_Work item:_ The reply should reproduce every line of the data below word for word, minus any images.

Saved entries
══════════

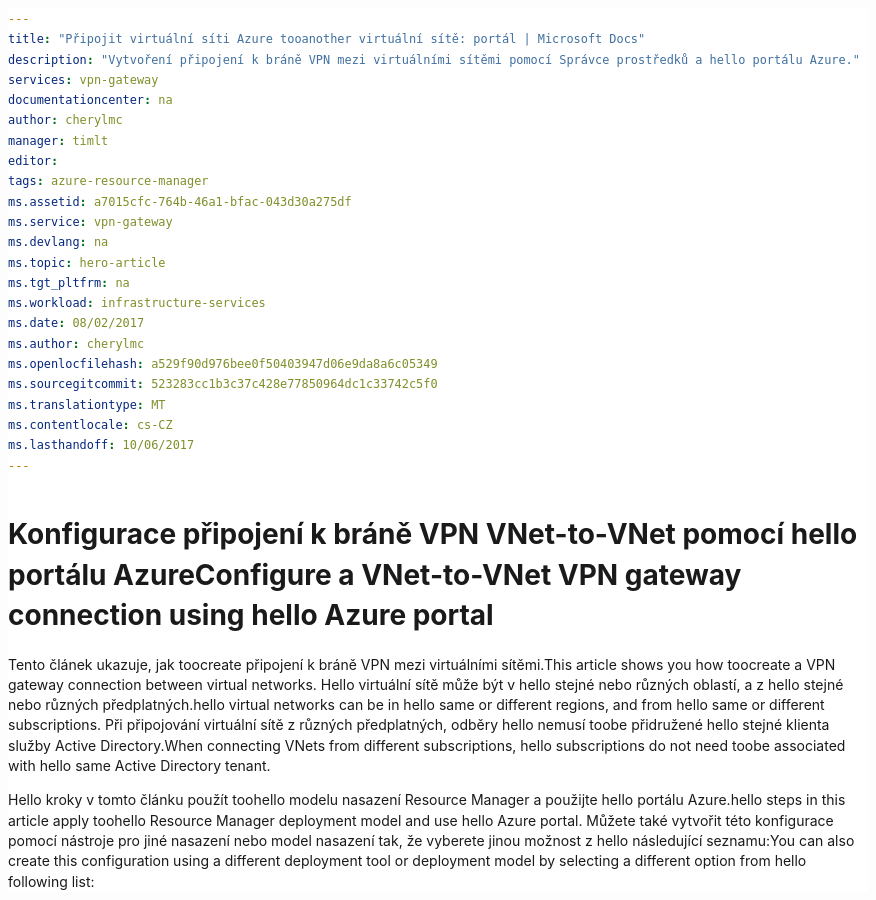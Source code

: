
 ```yaml
---
title: "Připojit virtuální síti Azure tooanother virtuální sítě: portál | Microsoft Docs"
description: "Vytvoření připojení k bráně VPN mezi virtuálními sítěmi pomocí Správce prostředků a hello portálu Azure."
services: vpn-gateway
documentationcenter: na
author: cherylmc
manager: timlt
editor: 
tags: azure-resource-manager
ms.assetid: a7015cfc-764b-46a1-bfac-043d30a275df
ms.service: vpn-gateway
ms.devlang: na
ms.topic: hero-article
ms.tgt_pltfrm: na
ms.workload: infrastructure-services
ms.date: 08/02/2017
ms.author: cherylmc
ms.openlocfilehash: a529f90d976bee0f50403947d06e9da8a6c05349
ms.sourcegitcommit: 523283cc1b3c37c428e77850964dc1c33742c5f0
ms.translationtype: MT
ms.contentlocale: cs-CZ
ms.lasthandoff: 10/06/2017
---
```

# <a name="configure-a-vnet-to-vnet-vpn-gateway-connection-using-hello-azure-portal"></a><span data-ttu-id="9fec4-103">Konfigurace připojení k bráně VPN VNet-to-VNet pomocí hello portálu Azure</span><span class="sxs-lookup"><span data-stu-id="9fec4-103">Configure a VNet-to-VNet VPN gateway connection using hello Azure portal</span></span>

<span data-ttu-id="9fec4-104">Tento článek ukazuje, jak toocreate připojení k bráně VPN mezi virtuálními sítěmi.</span><span class="sxs-lookup"><span data-stu-id="9fec4-104">This article shows you how toocreate a VPN gateway connection between virtual networks.</span></span> <span data-ttu-id="9fec4-105">Hello virtuální sítě může být v hello stejné nebo různých oblastí, a z hello stejné nebo různých předplatných.</span><span class="sxs-lookup"><span data-stu-id="9fec4-105">hello virtual networks can be in hello same or different regions, and from hello same or different subscriptions.</span></span> <span data-ttu-id="9fec4-106">Při připojování virtuální sítě z různých předplatných, odběry hello nemusí toobe přidružené hello stejné klienta služby Active Directory.</span><span class="sxs-lookup"><span data-stu-id="9fec4-106">When connecting VNets from different subscriptions, hello subscriptions do not need toobe associated with hello same Active Directory tenant.</span></span> 

<span data-ttu-id="9fec4-107">Hello kroky v tomto článku použít toohello modelu nasazení Resource Manager a použijte hello portálu Azure.</span><span class="sxs-lookup"><span data-stu-id="9fec4-107">hello steps in this article apply toohello Resource Manager deployment model and use hello Azure portal.</span></span> <span data-ttu-id="9fec4-108">Můžete také vytvořit této konfigurace pomocí nástroje pro jiné nasazení nebo model nasazení tak, že vyberete jinou možnost z hello následující seznamu:</span><span class="sxs-lookup"><span data-stu-id="9fec4-108">You can also create this configuration using a different deployment tool or deployment model by selecting a different option from hello following list:</span></span>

══════════

_Response to this exercise:_
Source code

:
 ```yaml
---
title: "Připojit virtuální síti Azure tooanother virtuální sítě: portál | Microsoft Docs"
description: "Vytvoření připojení k bráně VPN mezi virtuálními sítěmi pomocí Správce prostředků a hello portálu Azure."
services: vpn-gateway
documentationcenter: na
author: cherylmc
manager: timlt
editor: 
tags: azure-resource-manager
ms.assetid: a7015cfc-764b-46a1-bfac-043d30a275df
ms.service: vpn-gateway
ms.devlang: na
ms.topic: hero-article
ms.tgt_pltfrm: na
ms.workload: infrastructure-services
ms.date: 08/02/2017
ms.author: cherylmc
ms.openlocfilehash: a529f90d976bee0f50403947d06e9da8a6c05349
ms.sourcegitcommit: 523283cc1b3c37c428e77850964dc1c33742c5f0
ms.translationtype: MT
ms.contentlocale: cs-CZ
ms.lasthandoff: 10/06/2017
---
```

# <a name="configure-a-vnet-to-vnet-vpn-gateway-connection-using-hello-azure-portal"></a><span data-ttu-id="9fec4-103">Konfigurace připojení k bráně VPN VNet-to-VNet pomocí hello portálu Azure</span><span class="sxs-lookup"><span data-stu-id="9fec4-103">Configure a VNet-to-VNet VPN gateway connection using hello Azure portal</span></span>

<span data-ttu-id="9fec4-104">Tento článek ukazuje, jak toocreate připojení k bráně VPN mezi virtuálními sítěmi.</span><span class="sxs-lookup"><span data-stu-id="9fec4-104">This article shows you how toocreate a VPN gateway connection between virtual networks.</span></span> <span data-ttu-id="9fec4-105">Hello virtuální sítě může být v hello stejné nebo různých oblastí, a z hello stejné nebo různých předplatných.</span><span class="sxs-lookup"><span data-stu-id="9fec4-105">hello virtual networks can be in hello same or different regions, and from hello same or different subscriptions.</span></span> <span data-ttu-id="9fec4-106">Při připojování virtuální sítě z různých předplatných, odběry hello nemusí toobe přidružené hello stejné klienta služby Active Directory.</span><span class="sxs-lookup"><span data-stu-id="9fec4-106">When connecting VNets from different subscriptions, hello subscriptions do not need toobe associated with hello same Active Directory tenant.</span></span> 

<span data-ttu-id="9fec4-107">Hello kroky v tomto článku použít toohello modelu nasazení Resource Manager a použijte hello portálu Azure.</span><span class="sxs-lookup"><span data-stu-id="9fec4-107">hello steps in this article apply toohello Resource Manager deployment model and use hello Azure portal.</span></span> <span data-ttu-id="9fec4-108">Můžete také vytvořit této konfigurace pomocí nástroje pro jiné nasazení nebo model nasazení tak, že vyberete jinou možnost z hello následující seznamu:</span><span class="sxs-lookup"><span data-stu-id="9fec4-108">You can also create this configuration using a different deployment tool or deployment model by selecting a different option from hello following list:</span></span>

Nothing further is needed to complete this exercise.